Where Grid Regulation Went Wrong
The Smart Systems and Flexibility Plan is the UK government’s and Ofgem’s proposal to achieve Net Zero emissions in the energy system. Most of the other current BEIS consultations are detailed looks into elements of this plan. Our response is long and detailed, including pointers as to how to reform and improve the plan and the system to be affordable, reliable and resilient, and is available on a consultancy basis. This is one section of our response.
Where We Are Now
Achievements in decarbonisation and procuring flexibility on both transmission and distribution grids have been laudable. However, the grid and entire system appear to be both rickety and deteriorating inexorably, as indicated by (for example) the:
- Number of grid failures and near-misses;
- Ever-escalating (currently £1.5bn p.a., or 15% of all energy expenditure, p52) costs of balancing and flexibility services;
- Ever-increasing frequency, types and scale of interventions;
- Continually aging grid and grid-connected assets;
- The cost of £1-1.25bn capital plus ~£125m annually to connect each GW of new offshore wind (see below), and
- Anticipated ever-increasing nature of all of these.
It is evident that much needs to change, to fit the grid and entire system for a Net Zero world. We cannot deliver 21st-century needs with a system (including, most importantly, its regulation and contracting) designed for the 20th century plus numerous patches. Indeed, these patches are so numerous that it is increasingly difficult to discern the system underneath that is being patched, which is why electricity costs make up less than half (and decreasing) of electricity prices, and the British electricity system is one of Europe’s most expensive and getting continually dearer.
The savings trumpeted as successes for each patch can be likened to the receding of a wave on an in-coming tide: it does nothing to reverse the rising sea level. The main difference is that, on present policies and proposals, the tide will never turn.
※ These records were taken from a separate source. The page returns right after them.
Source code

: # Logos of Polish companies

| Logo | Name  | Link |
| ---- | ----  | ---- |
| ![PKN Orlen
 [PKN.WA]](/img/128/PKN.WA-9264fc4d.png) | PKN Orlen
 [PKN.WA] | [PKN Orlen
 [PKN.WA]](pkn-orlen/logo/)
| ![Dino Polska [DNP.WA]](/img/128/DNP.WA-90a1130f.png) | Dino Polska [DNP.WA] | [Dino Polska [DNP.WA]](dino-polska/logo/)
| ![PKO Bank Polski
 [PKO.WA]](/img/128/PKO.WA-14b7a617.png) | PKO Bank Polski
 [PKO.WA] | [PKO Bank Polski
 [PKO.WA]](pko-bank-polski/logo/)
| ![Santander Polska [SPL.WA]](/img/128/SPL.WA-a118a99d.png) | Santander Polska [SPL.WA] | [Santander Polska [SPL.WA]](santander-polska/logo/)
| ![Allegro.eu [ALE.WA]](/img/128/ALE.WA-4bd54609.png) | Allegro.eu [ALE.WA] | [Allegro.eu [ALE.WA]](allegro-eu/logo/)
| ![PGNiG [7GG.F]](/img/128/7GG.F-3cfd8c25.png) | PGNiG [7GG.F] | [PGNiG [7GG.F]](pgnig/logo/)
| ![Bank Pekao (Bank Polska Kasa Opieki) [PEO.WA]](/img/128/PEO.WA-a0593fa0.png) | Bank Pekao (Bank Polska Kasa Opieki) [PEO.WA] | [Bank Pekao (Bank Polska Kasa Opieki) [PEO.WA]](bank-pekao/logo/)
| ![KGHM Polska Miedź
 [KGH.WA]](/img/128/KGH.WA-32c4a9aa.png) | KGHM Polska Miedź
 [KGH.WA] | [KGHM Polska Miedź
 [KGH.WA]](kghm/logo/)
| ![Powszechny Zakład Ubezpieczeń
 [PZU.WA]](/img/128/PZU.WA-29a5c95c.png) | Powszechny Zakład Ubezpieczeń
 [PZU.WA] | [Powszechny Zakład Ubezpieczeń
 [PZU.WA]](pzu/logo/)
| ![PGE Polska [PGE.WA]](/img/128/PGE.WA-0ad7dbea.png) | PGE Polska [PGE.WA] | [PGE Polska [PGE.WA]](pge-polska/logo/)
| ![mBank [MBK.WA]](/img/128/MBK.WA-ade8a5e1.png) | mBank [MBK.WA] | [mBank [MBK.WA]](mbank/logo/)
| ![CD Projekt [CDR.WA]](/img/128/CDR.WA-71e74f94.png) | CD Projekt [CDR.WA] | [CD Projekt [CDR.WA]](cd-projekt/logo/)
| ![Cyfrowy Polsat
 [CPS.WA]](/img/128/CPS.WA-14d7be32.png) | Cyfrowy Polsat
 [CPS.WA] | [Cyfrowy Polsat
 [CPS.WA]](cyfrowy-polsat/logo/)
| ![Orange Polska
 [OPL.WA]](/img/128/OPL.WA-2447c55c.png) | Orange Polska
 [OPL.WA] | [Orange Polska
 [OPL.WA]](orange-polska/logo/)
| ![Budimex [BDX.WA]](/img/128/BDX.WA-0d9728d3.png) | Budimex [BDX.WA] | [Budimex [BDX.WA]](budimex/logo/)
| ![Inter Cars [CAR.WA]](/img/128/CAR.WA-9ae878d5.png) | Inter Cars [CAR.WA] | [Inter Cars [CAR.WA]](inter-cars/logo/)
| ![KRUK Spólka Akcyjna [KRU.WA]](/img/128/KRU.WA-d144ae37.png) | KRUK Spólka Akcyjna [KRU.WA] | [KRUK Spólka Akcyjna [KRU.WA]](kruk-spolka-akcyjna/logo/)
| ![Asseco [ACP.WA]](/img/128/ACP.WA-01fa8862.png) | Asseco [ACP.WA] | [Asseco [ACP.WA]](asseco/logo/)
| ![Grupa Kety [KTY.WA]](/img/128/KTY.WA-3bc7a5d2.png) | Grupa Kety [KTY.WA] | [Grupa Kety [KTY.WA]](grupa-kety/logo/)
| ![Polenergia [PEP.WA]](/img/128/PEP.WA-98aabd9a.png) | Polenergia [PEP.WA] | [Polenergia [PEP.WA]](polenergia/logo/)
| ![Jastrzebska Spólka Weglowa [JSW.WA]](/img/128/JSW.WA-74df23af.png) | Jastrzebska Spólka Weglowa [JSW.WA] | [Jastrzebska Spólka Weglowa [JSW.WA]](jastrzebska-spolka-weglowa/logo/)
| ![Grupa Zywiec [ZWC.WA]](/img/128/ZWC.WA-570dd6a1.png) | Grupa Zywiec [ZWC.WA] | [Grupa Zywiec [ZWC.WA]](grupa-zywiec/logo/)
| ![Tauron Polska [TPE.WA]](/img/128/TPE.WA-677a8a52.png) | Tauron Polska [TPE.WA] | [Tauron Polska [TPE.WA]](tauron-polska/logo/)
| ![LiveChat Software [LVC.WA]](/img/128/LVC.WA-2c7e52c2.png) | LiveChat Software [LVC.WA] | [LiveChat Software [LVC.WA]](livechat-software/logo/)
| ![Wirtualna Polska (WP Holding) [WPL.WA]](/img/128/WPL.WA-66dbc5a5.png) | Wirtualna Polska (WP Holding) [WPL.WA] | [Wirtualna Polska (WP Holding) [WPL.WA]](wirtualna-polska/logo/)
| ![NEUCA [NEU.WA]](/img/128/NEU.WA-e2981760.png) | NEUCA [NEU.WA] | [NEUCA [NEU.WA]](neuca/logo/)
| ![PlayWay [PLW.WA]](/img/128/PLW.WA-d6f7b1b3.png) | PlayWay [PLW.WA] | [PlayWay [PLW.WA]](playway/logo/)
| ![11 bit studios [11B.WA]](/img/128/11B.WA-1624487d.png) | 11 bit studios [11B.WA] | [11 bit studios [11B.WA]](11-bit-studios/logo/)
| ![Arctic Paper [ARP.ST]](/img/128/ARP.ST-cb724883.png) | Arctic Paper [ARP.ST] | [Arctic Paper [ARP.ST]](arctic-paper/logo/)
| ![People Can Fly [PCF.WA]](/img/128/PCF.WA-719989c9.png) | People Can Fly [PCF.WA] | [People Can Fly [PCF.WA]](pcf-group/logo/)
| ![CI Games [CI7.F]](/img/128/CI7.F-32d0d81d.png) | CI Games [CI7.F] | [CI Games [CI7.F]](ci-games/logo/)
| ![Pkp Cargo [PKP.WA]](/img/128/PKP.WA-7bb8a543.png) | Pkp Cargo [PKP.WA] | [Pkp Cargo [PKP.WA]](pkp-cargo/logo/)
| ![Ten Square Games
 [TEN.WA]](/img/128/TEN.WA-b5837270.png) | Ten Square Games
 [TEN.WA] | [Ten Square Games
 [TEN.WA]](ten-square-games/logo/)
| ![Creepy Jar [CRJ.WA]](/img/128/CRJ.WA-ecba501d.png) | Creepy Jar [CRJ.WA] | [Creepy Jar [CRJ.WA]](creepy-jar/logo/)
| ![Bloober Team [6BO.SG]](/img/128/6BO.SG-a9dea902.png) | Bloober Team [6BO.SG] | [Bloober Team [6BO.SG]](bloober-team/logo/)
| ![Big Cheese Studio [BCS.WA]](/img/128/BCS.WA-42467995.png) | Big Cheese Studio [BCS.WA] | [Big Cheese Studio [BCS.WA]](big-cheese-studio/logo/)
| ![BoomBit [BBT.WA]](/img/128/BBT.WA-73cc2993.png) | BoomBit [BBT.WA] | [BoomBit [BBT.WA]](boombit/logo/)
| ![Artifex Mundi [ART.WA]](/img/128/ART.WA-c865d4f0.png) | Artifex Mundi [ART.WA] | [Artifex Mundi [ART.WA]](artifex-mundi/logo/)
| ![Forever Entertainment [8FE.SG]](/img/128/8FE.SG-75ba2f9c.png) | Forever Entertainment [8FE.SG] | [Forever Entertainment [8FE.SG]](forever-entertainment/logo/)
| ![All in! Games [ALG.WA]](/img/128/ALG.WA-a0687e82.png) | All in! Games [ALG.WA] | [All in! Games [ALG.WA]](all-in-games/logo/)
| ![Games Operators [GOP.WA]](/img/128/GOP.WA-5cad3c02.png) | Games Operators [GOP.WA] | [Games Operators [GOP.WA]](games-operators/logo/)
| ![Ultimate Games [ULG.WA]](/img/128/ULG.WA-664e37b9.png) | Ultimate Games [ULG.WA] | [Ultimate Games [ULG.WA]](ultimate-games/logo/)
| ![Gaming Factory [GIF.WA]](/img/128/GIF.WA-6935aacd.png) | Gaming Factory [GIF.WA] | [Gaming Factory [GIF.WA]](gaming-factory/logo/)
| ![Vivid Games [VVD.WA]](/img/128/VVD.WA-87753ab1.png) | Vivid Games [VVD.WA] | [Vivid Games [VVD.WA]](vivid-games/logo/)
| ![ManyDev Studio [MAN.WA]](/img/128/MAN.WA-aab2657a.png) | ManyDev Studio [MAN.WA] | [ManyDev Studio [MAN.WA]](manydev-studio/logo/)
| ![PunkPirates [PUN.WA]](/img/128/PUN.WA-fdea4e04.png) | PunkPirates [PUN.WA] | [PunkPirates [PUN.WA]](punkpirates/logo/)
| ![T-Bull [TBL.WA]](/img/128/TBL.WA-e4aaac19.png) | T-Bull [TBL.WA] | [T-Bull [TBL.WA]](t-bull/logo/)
The focus on DSR, V2G and distributed systems to support the grid is analogous to having a flat car battery, and connecting mobile phones to its USB sockets to try to start the engine. (In fact, the differences in scale are orders of magnitude worse than this.) They don’t have the scale, duration or ability to take the loads.
You Get What You Pay For
Reforming markets to reward flexibility, stability and other services is right and necessary, but only a very tentative start of addressing what is needed. You get what you pay for, so if you pay for only part of what you need, you get only part; if you pay for the wrong things, you get the wrong things.
Current energy markets pay for:
- Capacity for future energy;
- Ancillary services;
- Some measures of flexibility;
- Minimising short-term costs;
- Quick fixes, as opposed to optimal solutions.
The markets do not pay for:
- Delivering the energy when needed;
- Emissions reduction;
- Back-up for longer periods of need;
- Minimising medium- and long-term costs;
- Designing and optimising the system in the medium and (especially) long terms;
- Minimising whole-system costs: construction, operation, maintenance and control;
- Minimising whole-system contractual costs to provide the required services;
- Minimising the costs, instabilities and disruption of the energy transition;
- Major new capital investment (other than a few market-distorting special arrangements such as CfDs and OFTOs);
- Enabling the best solutions to be built (e.g. lead time, breadth of capabilities, whole-system cost-effectiveness);
- Optimisation of offshore and onshore systems and assets;
- Introduction of new technologies.
Therefore, in order to obtain what the markets do not pay for, special market-distorting interventions and contracts are needed, adding enormously to grid costs while reducing flexibility, controllability, stability and resilience. As the Soviet Union discovered before it collapsed, this kind of central planning does not work in the medium and longer terms.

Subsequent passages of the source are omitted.